There are all kinds of research that shows a mindfulness helps in eliminating depression, reducing stress, overcoming insomnia, etc. Most of his clients become overwhelmed when everything hits the fan, it’s because there’s no space within themselves, and they eventually lose focus.

In many respects a mindfulness practice helps to cultivate focus and attention so that when his clients move out into the world, they can take mindfulness practice into the work and the world. One of his passion projects is helping everyone increase their self-awareness through what he calls Mindfulness Communication Technique or MCT. Helping people acquire it allows people to be more mindful, allows them to do better work, be more creative and innovative, sleep better, stay more focused and be more organized.

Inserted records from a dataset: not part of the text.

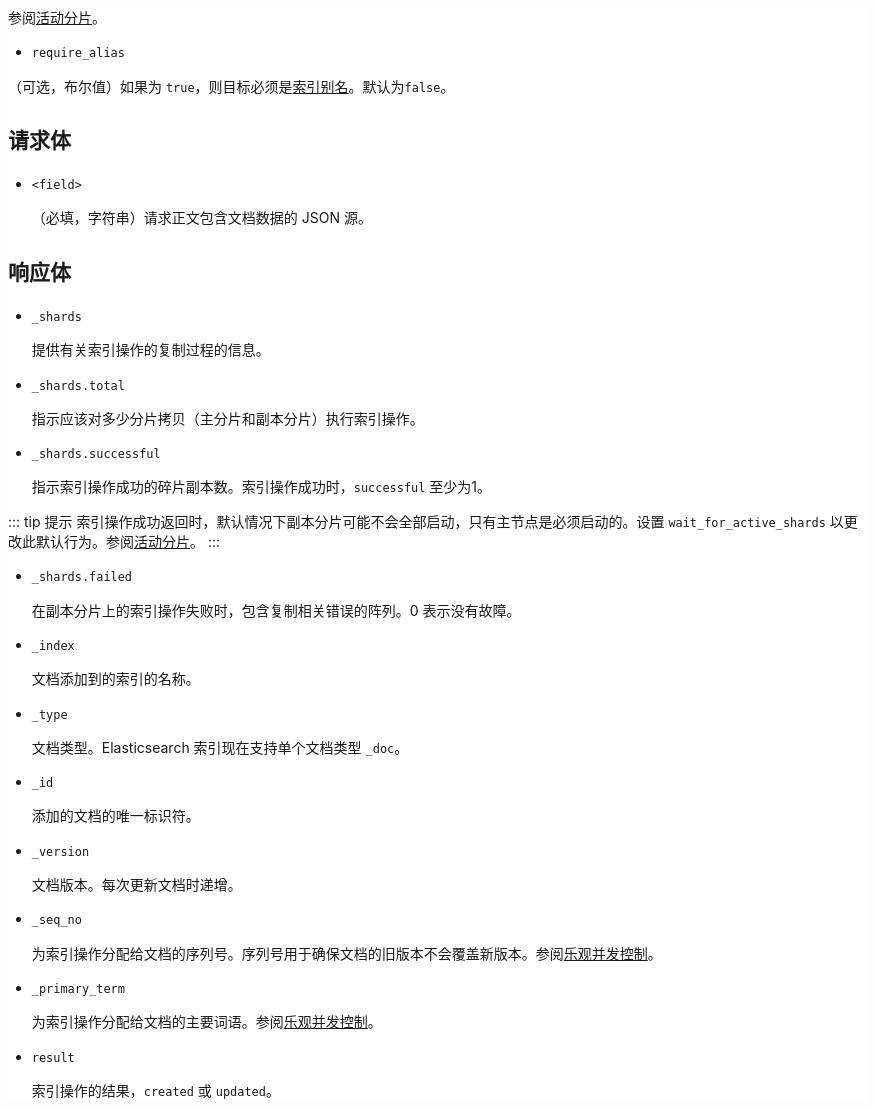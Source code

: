   参阅[活动分片](/rest_apis/document_apis/esindex#活动分片)。

- `require_alias`

（可选，布尔值）如果为 `true`，则目标必须是[索引别名](/aliases/aliases)。默认为`false`。

## 请求体

- `<field>`

  （必填，字符串）请求正文包含文档数据的 JSON 源。

## 响应体

- `_shards`

  提供有关索引操作的复制过程的信息。

- `_shards.total`

  指示应该对多少分片拷贝（主分片和副本分片）执行索引操作。

- `_shards.successful`

  指示索引操作成功的碎片副本数。索引操作成功时，`successful` 至少为1。

::: tip 提示
索引操作成功返回时，​默认情况下副本分片可能不会全部启动，只有主节点是必须启动的。设置 `wait_for_active_shards` 以更改此默认行为。参阅[活动分片](/rest_apis/document_apis/esindex#活动分片)。
:::

- `_shards.failed`

  在副本分片上的索引操作失败时，包含复制相关错误的阵列。0 表示没有故障。

- `_index`

  文档添加到的索引的名称。

- `_type`

  文档类型。Elasticsearch 索引现在支持单个文档类型 `_doc`。

- `_id`

  添加的文档的唯一标识符。

- `_version`

  文档版本。每次更新文档时递增。

- `_seq_no`

  为索引操作分配给文档的序列号。序列号用于确保文档的旧版本不会覆盖新版本。参阅[乐观并发控制](/rest_apis/document_apis/esindex#乐观并发控制)。

- `_primary_term`

  为索引操作分配给文档的主要词语。参阅[乐观并发控制](/rest_apis/document_apis/esindex#乐观并发控制)。

- `result`

  索引操作的结果，`created` 或 `updated`。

“This is a practice that I am passionate about getting out into the world,” he indicated. At his workshops or retreats, he and his participants can become partners and practice this exercise not only at the workshops but continue it when they go home through Skype and Google hangouts.

The trend that he noticed is that the advancement of technology brought his coaching to a wider audience. This is done through Skype and Google Hangouts. He is enjoying that, and it’s moving away from face to face coaching sessions from before. He is looking now at creating webinars,

“I think the public at large has a greater accessibility to it and those are the trends that I’m looking at”.